O consenso mais aceito é que nas últimas décadas tivemos de nos contentar com produções razoáveis. Nada de excepcional. Há quem diga que os escritores de hoje chegaram tarde demais. Vieram depois de Shakespeare, Cervantes, Dostoievski, Machado de Assis etc. Ou talvez fomos nós que nos tornamos mais exigentes ou confusos por efeito dos novos tempos – plurais desde as Vanguardas – e que têm nos oferecido um número considerável de obras que não se encaixam num mesmo gênero nem estilo de época.

E o que é ser genial?

Quando o escritor segue os paradigmas é julgado pela sua incapacidade criativa, se envereda pelo experimentalismo corre o risco de parecer tradicional, superficial ou ridículo. A partir de quais critérios podemos julgar se uma obra é experimental? Ou mais ainda. O que é ser experimental depois de Joyce, Beckett, Marcel Duchamp ou Haroldo de Campos?

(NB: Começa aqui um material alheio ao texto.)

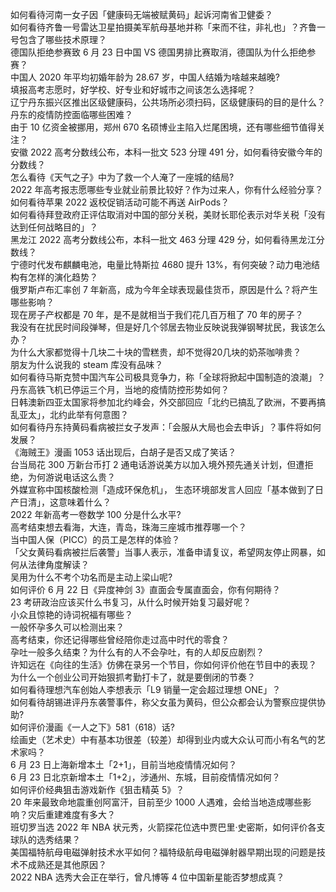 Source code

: 如何看待河南一女子因「健康码无端被赋黄码」起诉河南省卫健委？  
如何看待齐鲁一号雷达卫星拍摄美军航母基地并称「来而不往，非礼也」？齐鲁一号包含了哪些技术原理？  
德国队拒绝参赛致 6 月 23 日中国 VS 德国男排比赛取消，德国队为什么拒绝参赛？  
中国人 2020 年平均初婚年龄为 28.67 岁，中国人结婚为啥越来越晚?  
填报高考志愿时，好学校、好专业和好城市之间该怎么选择呢？  
辽宁丹东振兴区推出区级健康码，公共场所必须扫码，区级健康码的目的是什么？丹东的疫情防控面临哪些困难？  
由于 10 亿资金被挪用，郑州 670 名硕博业主陷入烂尾困境，还有哪些细节值得关注？  
安徽 2022 高考分数线公布，本科一批文 523 分理 491 分，如何看待安徽今年的分数线？  
怎么看待《天气之子》中为了救一个人淹了一座城的结局?  
2022 年高考报志愿哪些专业就业前景比较好？作为过来人，你有什么经验分享？  
如何看待苹果 2022 返校促销活动可能不再送 AirPods？  
如何看待拜登政府正评估取消对中国的部分关税，美财长耶伦表示对华关税「没有达到任何战略目的​」？  
黑龙江 2022 高考分数线公布，本科一批文 463 分理 429 分，如何看待黑龙江分数线？  
宁德时代发布麒麟电池，电量比特斯拉 4680 提升 13%，有何突破？动力电池结构有怎样的演化趋势？  
俄罗斯卢布汇率创 7 年新高，成为今年全球表现最佳货币，原因是什么？将产生哪些影响？  
现在房子产权都是 70 年，是不是就相当于我们花几百万租了 70 年的房子？  
我没有在扰民时间段弹琴，但是好几个邻居去物业反映说我弹钢琴扰民，我该怎么办？  
为什么大家都觉得十几块二十块的雪糕贵，却不觉得20几块的奶茶咖啡贵？  
朋友为什么说我的 steam 库没有品味？  
如何看待马斯克赞中国汽车公司极具竞争力，称「全球将掀起中国制造的浪潮」？  
丹东高铁飞机已停运三个月，当地的疫情防控形势如何？  
日韩澳新四亚太国家将参加北约峰会，外交部回应「北约已搞乱了欧洲，不要再搞乱亚太」，北约此举有何意图？  
如何看待丹东持黄码看病被拦女子发声：「会服从大局也会去申诉」？事件将如何发展？  
《海贼王》漫画 1053 话出现后，白胡子是否又成了笑话？  
台当局花 300 万新台币打 2 通电话游说美方以加入境外预先通关计划，但遭拒绝，为何游说电话这么贵？  
外媒宣称中国核酸检测「造成环保危机」， 生态环境部发言人回应「基本做到了日产日清」，这意味着什么？  
2022 年新高考一卷数学 100 分是什么水平?  
高考结束想去看海，大连，青岛，珠海三座城市推荐哪一个？  
当中国人保（PICC）的员工是怎样的体验？  
「父女黄码看病被拦后袭警」当事人表示，准备申请复议，希望网友停止网暴，如何从法律角度解读？  
吴用为什么不考个功名而是主动上梁山呢?  
如何评价 6 月 22 日《异度神剑 3》直面会专属直面会，你有何期待？  
23 考研政治应该买什么书复习，从什么时候开始复习最好呢？  
小众且惊艳的诗词祝福有哪些？  
一般怀孕多久可以检测出来？  
高考结束，你还记得哪些曾经陪你走过高中时代的零食？  
孕吐一般多久结束？为什么有的人不会孕吐，有的人却反应剧烈？  
许知远在《向往的生活》仿佛在录另一个节目，你如何评价他在节目中的表现？  
为什么一个创业公司开始狠抓考勤打卡了，就是要倒闭的节奏？  
如何看待理想汽车创始人李想表示「L9 销量一定会超过理想 ONE」？  
如何看待胡锡进评丹东袭警事件，称父女虽为黄码，但公众都会认为警察应提供协助?  
如何评价漫画《一人之下》581（618）话?  
绘画史（艺术史）中有基本功很差（较差）却得到业内或大众认可而小有名气的艺术家吗？  
6 月 23 日上海新增本土「2+1」，目前当地疫情情况如何？  
6 月 23 日北京新增本土「1+2」，涉通州、东城，目前疫情情况如何？  
如何评价经典狙击游戏新作《狙击精英 5》？  
20 年来最致命地震重创阿富汗，目前至少 1000 人遇难，会给当地造成哪些影响？灾后重建难度有多大？  
班切罗当选 2022 年 NBA 状元秀，火箭探花位选中贾巴里·史密斯，如何评价各支球队的选秀结果？  
美国福特航母电磁弹射技术水平如何？福特级航母电磁弹射器早期出现的问题是技术不成熟还是其他原因？  
2022 NBA 选秀大会正在举行，曾凡博等 4 位中国新星能否梦想成真？  
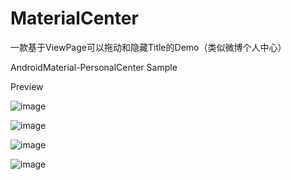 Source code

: # MaterialCenter
一款基于ViewPage可以拖动和隐藏Title的Demo（类似微博个人中心）

AndroidMaterial-PersonalCenter Sample

Preview

![image](https://github.com/v5lukia/MaterialCenter/blob/master/art/screenshot1.png)

![image](https://github.com/v5lukia/MaterialCenter/blob/master/art/screenshot2.png)

![image](https://github.com/v5lukia/MaterialCenter/blob/master/art/screenshot3.png)

![image](https://github.com/v5lukia/MaterialCenter/blob/master/art/screenshot4.png)

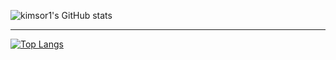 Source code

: 
![kimsor1's GitHub stats](https://github-readme-stats.vercel.app/api?username=kimsor1&show_icons=true&theme=radical)

<hr>

[![Top Langs](https://github-readme-stats.vercel.app/api/top-langs/?username=kimsor1&layout=compact)](https://github.com/delay-100/github-readme-stats)
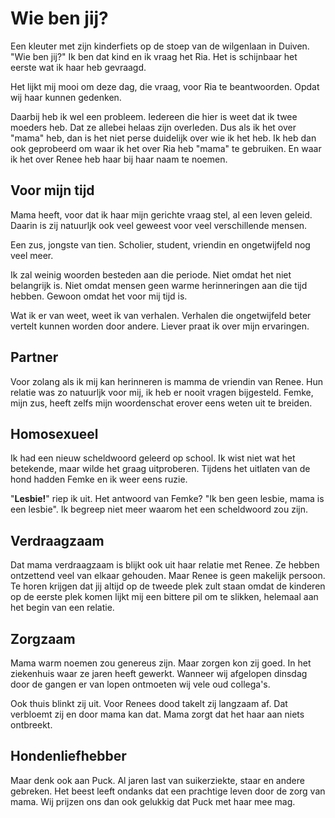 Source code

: # Wie ben jij?
Een kleuter met zijn kinderfiets op de stoep van de wilgenlaan in Duiven. "Wie
ben jij?" Ik ben dat kind en ik vraag het Ria. Het is schijnbaar het eerste wat
ik haar heb gevraagd. 

Het lijkt mij mooi om deze dag, die vraag, voor Ria te beantwoorden. Opdat wij
haar kunnen gedenken.

Daarbij heb ik wel een probleem. Iedereen die hier is weet dat ik twee moeders
heb. Dat ze allebei helaas zijn overleden. Dus als ik het over "mama" heb, dan
is het niet perse duidelijk over wie ik het heb. Ik heb dan ook geprobeerd om
waar ik het over Ria heb "mama" te gebruiken. En waar ik het over Renee heb haar
bij haar naam te noemen.

## Voor mijn tijd
Mama heeft, voor dat ik haar mijn gerichte vraag stel, al een leven geleid.
Daarin is zij natuurljk ook veel geweest voor veel verschillende mensen.

Een zus, jongste van tien. Scholier, student, vriendin en ongetwijfeld nog veel
meer.

Ik zal weinig woorden besteden aan die periode. Niet omdat het niet belangrijk
is. Niet omdat mensen geen warme herinneringen aan die tijd hebben. Gewoon omdat
het voor mij tijd is.

Wat ik er van weet, weet ik van verhalen. Verhalen die ongetwijfeld beter
vertelt kunnen worden door andere. Liever praat ik over mijn ervaringen.

## Partner
Voor zolang als ik mij kan herinneren is mamma de vriendin van Renee. Hun
relatie was zo natuurljk voor mij, ik heb er nooit vragen bijgesteld. Femke,
mijn zus, heeft zelfs mijn woordenschat erover eens weten uit te breiden.

## Homosexueel
Ik had een nieuw scheldwoord geleerd op school. Ik wist niet wat het betekende,
maar wilde het graag uitproberen. Tijdens het uitlaten van de hond hadden Femke
en ik weer eens ruzie. 

"**Lesbie!**" riep ik uit. Het antwoord van Femke? "Ik ben geen lesbie, mama is
een lesbie". Ik begreep niet meer waarom het een scheldwoord zou zijn. 

## Verdraagzaam
Dat mama verdraagzaam is blijkt ook uit haar relatie met Renee. Ze hebben
ontzettend veel van elkaar gehouden. Maar Renee is geen makelijk persoon. Te
horen krijgen dat jij altijd op de tweede plek zult staan omdat de kinderen op
de eerste plek komen lijkt mij een bittere pil om te slikken, helemaal aan het
begin van een relatie.

## Zorgzaam
Mama warm noemen zou genereus zijn. Maar zorgen kon zij goed. In het ziekenhuis
waar ze jaren heeft gewerkt. Wanneer wij afgelopen dinsdag door de gangen er van
lopen ontmoeten wij vele oud collega's.

Ook thuis blinkt zij uit. Voor Renees dood takelt zij langzaam af. Dat verbloemt
zij en door mama kan dat. Mama zorgt dat het haar aan niets ontbreekt.

## Hondenliefhebber
Maar denk ook aan Puck. Al jaren last van suikerziekte, staar en andere
gebreken. Het beest leeft ondanks dat een prachtige leven door de zorg van mama.
Wij prijzen ons dan ook gelukkig dat Puck met haar mee mag.

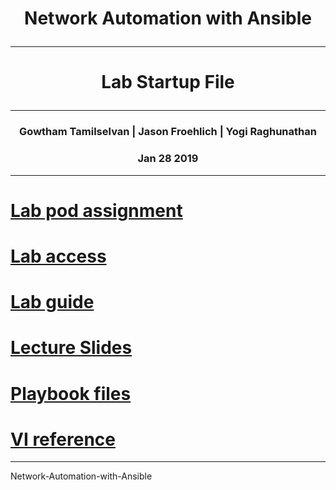 # **<p align="center">Network Automation with Ansible</p>**
---
# **<p align="center">Lab Startup File</p>**

---
### **<p align="center">Gowtham Tamilselvan | Jason Froehlich | Yogi Raghunathan </p>**
### **<p align="center">Jan 28 2019</p>**

---
# [Lab pod assignment](./TECDEV-1500-Pod-Assignment.md)
# [Lab access](./lab-access.md)
# [Lab guide](./Network-Automation-with-Ansible.md)
# [Lecture Slides](./TECDEV-1500-Network-Automation-with-Ansible.pdf)
# [Playbook files](./playbooks)
# [VI reference](./vi-reference.md)

---


Network-Automation-with-Ansible
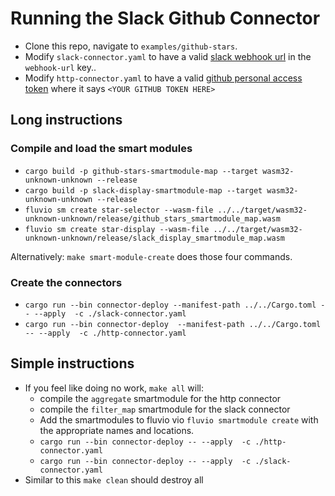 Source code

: # Running the Slack Github Connector

* Clone this repo, navigate to `examples/github-stars`.
* Modify `slack-connector.yaml` to have a valid [slack webhook
url](https://api.slack.com/messaging/webhooks) in the `webhook-url` key..
* Modify `http-connector.yaml` to have a valid [github personal access
token](https://docs.github.com/en/authentication/keeping-your-account-and-data-secure/creating-a-personal-access-token)
where it says `<YOUR GITHUB TOKEN HERE>`


## Long instructions

### Compile and load the smart modules
* `cargo build -p github-stars-smartmodule-map --target wasm32-unknown-unknown --release`
* `cargo build -p slack-display-smartmodule-map --target wasm32-unknown-unknown --release`
* `fluvio sm create star-selector --wasm-file ../../target/wasm32-unknown-unknown/release/github_stars_smartmodule_map.wasm`
* `fluvio sm create star-display --wasm-file ../../target/wasm32-unknown-unknown/release/slack_display_smartmodule_map.wasm`

Alternatively:
`make smart-module-create` does those four commands.

### Create the connectors
* `cargo run --bin connector-deploy --manifest-path ../../Cargo.toml -- --apply  -c ./slack-connector.yaml`
* `cargo run --bin connector-deploy  --manifest-path ../../Cargo.toml -- --apply  -c ./http-connector.yaml`

## Simple instructions
* If you feel like doing no work, `make all` will:
    - compile the `aggregate` smartmodule for the http connector
    - compile the `filter_map` smartmodule for the slack connector
    - Add the smartmodules to fluvio vio `fluvio smartmodule create` with the appropriate names and locations.
    - `cargo run --bin connector-deploy -- --apply  -c ./http-connector.yaml`
    - `cargo run --bin connector-deploy -- --apply  -c ./slack-connector.yaml`
* Similar to this `make clean` should destroy all
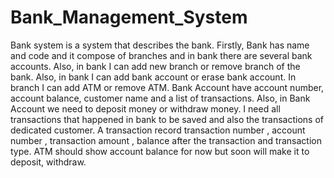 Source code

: # Bank_Management_System

Bank system is a system that describes the bank. Firstly, Bank has name and code
and it compose of branches and in bank there are several bank accounts. Also, in
bank I can add new branch or remove branch of the bank. Also, in bank I can add
bank account or erase bank account. In branch I can add ATM or remove ATM.
Bank Account have account number, account balance, customer name and a list
of transactions. Also, in Bank Account we need to deposit money or withdraw
money.
I need all transactions that happened in bank to be saved and also the
transactions of dedicated customer.
A transaction record transaction number , account number , transaction amount
, balance after the transaction and transaction type.
ATM should show account balance for now but soon will make it to deposit,
withdraw. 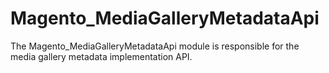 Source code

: # Magento_MediaGalleryMetadataApi

The Magento_MediaGalleryMetadataApi module is responsible for the media gallery metadata implementation API.
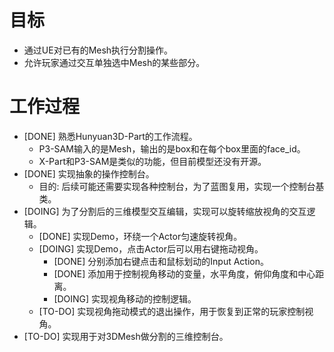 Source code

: # 目标
- 通过UE对已有的Mesh执行分割操作。
- 允许玩家通过交互单独选中Mesh的某些部分。

# 工作过程
- [DONE] 熟悉Hunyuan3D-Part的工作流程。
	- P3-SAM输入的是Mesh，输出的是box和在每个box里面的face_id。
	- X-Part和P3-SAM是类似的功能，但目前模型还没有开源。
- [DONE] 实现抽象的操作控制台。
	- 目的: 后续可能还需要实现各种控制台，为了蓝图复用，实现一个控制台基类。
- [DOING] 为了分割后的三维模型交互编辑，实现可以旋转缩放视角的交互逻辑。
	- [DONE] 实现Demo，环绕一个Actor匀速旋转视角。
	- [DOING] 实现Demo，点击Actor后可以用右键拖动视角。
		- [DONE] 分别添加右键点击和鼠标划动的Input Action。
		- [DONE] 添加用于控制视角移动的变量，水平角度，俯仰角度和中心距离。
		- [DOING] 实现视角移动的控制逻辑。
	- [TO-DO] 实现视角拖动模式的退出操作，用于恢复到正常的玩家控制视角。
- [TO-DO] 实现用于对3DMesh做分割的三维控制台。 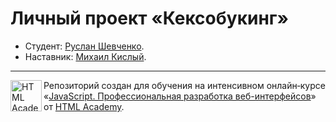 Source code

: # Личный проект «Кексобукинг»

* Студент: [Руслан  Шевченко](https://up.htmlacademy.ru/javascript/27/user/854371).
* Наставник: [Михаил Кислый](https://htmlacademyюru/profile/id1118577).

---

<a href="https://htmlacademy.ru/intensive/javascript"><img align="left" width="50" height="50" alt="HTML Academy" src="https://up.htmlacademy.ru/static/img/intensive/javascript/logo-for-github-2.png"></a>

Репозиторий создан для обучения на интенсивном онлайн‑курсе «[JavaScript. Профессиональная разработка веб-интерфейсов](https://htmlacademy.ru/intensive/javascript)» от [HTML Academy](https://htmlacademy.ru).
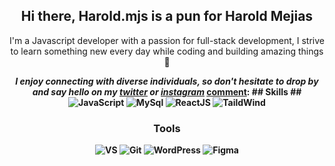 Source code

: [comment]: <> (<img src="https://haroldmjs.com/imgs/haroldmjs-header.png" width="100%">)

<div align='center'>
  
  ## Hi there, Harold.mjs is a pun for Harold Mejias ##

  I'm a Javascript developer with a passion for full-stack development, I strive to learn something new every day while coding and building amazing things 🚀
  
  <em><b>I enjoy connecting with diverse individuals, so don't hesitate to drop by and <b>say hello on my [twitter](https://twitter.com/harold_mjs) or [instagram](https://www.instagram.com/harold.mjs/)</b></em>
[comment]:  ## Skills ##
  ![JavaScript](https://img.shields.io/badge/JavaScript-F7DF1E.svg?style=for-the-badge&logo=JavaScript&logoColor=black)
  ![MySql](https://img.shields.io/badge/MySQL-4479A1.svg?style=for-the-badge&logo=MySQL&logoColor=white)
  ![ReactJS](https://img.shields.io/badge/React-61DAFB.svg?style=for-the-badge&logo=React&logoColor=black)
  ![TaildWind](https://img.shields.io/badge/Tailwind%20CSS-06B6D4.svg?style=for-the-badge&logo=Tailwind-CSS&logoColor=white)

  ### Tools ###
  ![VS](https://img.shields.io/badge/Visual%20Studio%20Code-007ACC.svg?style=for-the-badge&logo=Visual-Studio-Code&logoColor=white)
  ![Git](https://img.shields.io/badge/Git-F05032.svg?style=for-the-badge&logo=Git&logoColor=white)
  ![WordPress](https://img.shields.io/badge/WordPress-21759B.svg?style=for-the-badge&logo=WordPress&logoColor=white)
  ![Figma](https://img.shields.io/badge/Figma-F24E1E.svg?style=for-the-badge&logo=Figma&logoColor=white)

</div>






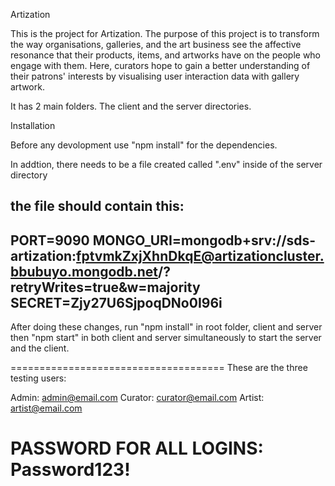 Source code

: Artization
 
This is the project for Artization. The purpose of this project is to transform the way 
organisations, galleries, and the art business see the affective
resonance that their products, items, and artworks have on the people who engage with
them. Here, curators hope to gain a better understanding of their patrons' interests by
visualising user interaction data with gallery artwork.
 
It has 2 main folders. The client and the server directories.
 
Installation
 
Before any devolopment use "npm install" for the dependencies.
 
In addtion, there needs to be a file created called ".env" inside of the server directory
 
the file should contain this:
-------------
PORT=9090
MONGO_URI=mongodb+srv://sds-artization:fptvmkZxjXhnDkqE@artizationcluster.bbubuyo.mongodb.net/?retryWrites=true&w=majority
SECRET=Zjy27U6SjpoqDNo0I96i
-------------

After doing these changes,
run "npm install" in root folder, client and server then "npm start" 
in both client and server simultaneously to start the server and the client.

=====================================
These are the three testing users:

Admin: admin@email.com
Curator: curator@email.com
Artist: artist@email.com

PASSWORD FOR ALL LOGINS: Password123!
===================================== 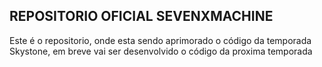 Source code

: ## REPOSITORIO OFICIAL SEVENXMACHINE

Este é o repositorio, onde esta sendo aprimorado o código da temporada Skystone, em breve vai ser desenvolvido o código da proxima temporada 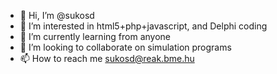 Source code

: - 👋 Hi, I’m @sukosd
- 👀 I’m interested in html5+php+javascript, and Delphi coding
- 🌱 I’m currently learning from anyone
- 💞️ I’m looking to collaborate on simulation programs
- 📫 How to reach me sukosd@reak.bme.hu

<!---
sukosd/sukosd is a ✨ special ✨ repository because its `README.md` (this file) appears on your GitHub profile.
You can click the Preview link to take a look at your changes.
--->
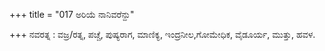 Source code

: +++
title = "017 ಅರಿಯೆ ನಾನಿವರೆನ್ದು"

+++
ನವರತ್ನ : ವಜ್ರ/ರತ್ನ, ಪಚ್ಚೆ, ಪುಷ್ಯರಾಗ, ಮಾಣಿಕ್ಯ, ಇಂದ್ರನೀಲ,ಗೋಮೇಧಿಕ, ವೈಡೂರ್ಯ, ಮುತ್ತು, ಹವಳ.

Há dois bons, justos e criteriosos julgamentos de livros. O primeiro é de Oscar Wilde: Um livro não é moral ou imoral. É bem ou mal escrito, diz ele. O outro julgamento é de Ernesto Sabato: O bom livro não foi feito para entreter, mas para causar perplexidade. Situo o meu ideal de livro levando em consideração esses dois conceitos, principalmente o último.

Recentemente li dois livros de autores brasileiros. Em Galiléia do Ronaldo Correia de Brito e O Filho Eterno de Cristóvão Tezza, pude reconhecer que os autores foram felizes em tratar do humano. Não são livros para entreter, mas para causar perplexidade, como queria Sabato e não fazem parte desse monte de porcaria que figura na lista dos dez mais. Não encontramos personagens estereotipadas, marcadas por uma idéia estúpida e romântica de dualismo. Nos personagens reconhecemos nossa banda podre. Não são livros morais ou imorais. Tratam do mais absurdo de todos os animais, o homem e sua viagem para lugar nenhum, tentando desesperadamente dar sentido à sua vida. O homem comum, efêmero, bem distante do Ulisses de Homero.

18 maio 2009

Paradigma

 

Outro dia li a entrevista de um escritor brasileiro, recentemente descoberto pelas editoras e pela crítica especializada. Ele dizia que não acredita nessa coisa de “ser brasileiro”.  Não sei o que pensaria José de Alencar se um vidente lhe dissesse que cem anos depois dele um escritor importante e brasileiro faria tal declaração. Depois dele e do projeto de construção da identidade cultural do Brasil – projeto que Alencar, mais do que qualquer outro romântico ambicionou com seu romance que, não obstante o claro das impropriedades tenta traçar a geografia do Brasil. Acho que a mesma reação teria o Mário de Andrade, que ao modo dos artistas de sua geração e seu caráter anárquico, também ambicionou dar continuidade – de um modo diferente, claro, crítico e coisa e tal – ao projeto de identidade cultural. Macunaíma, o herói sem caráter, é o romance tese dessa empreitada. Mas o fato é que o tal escritor da entrevista talvez não esteja enganado.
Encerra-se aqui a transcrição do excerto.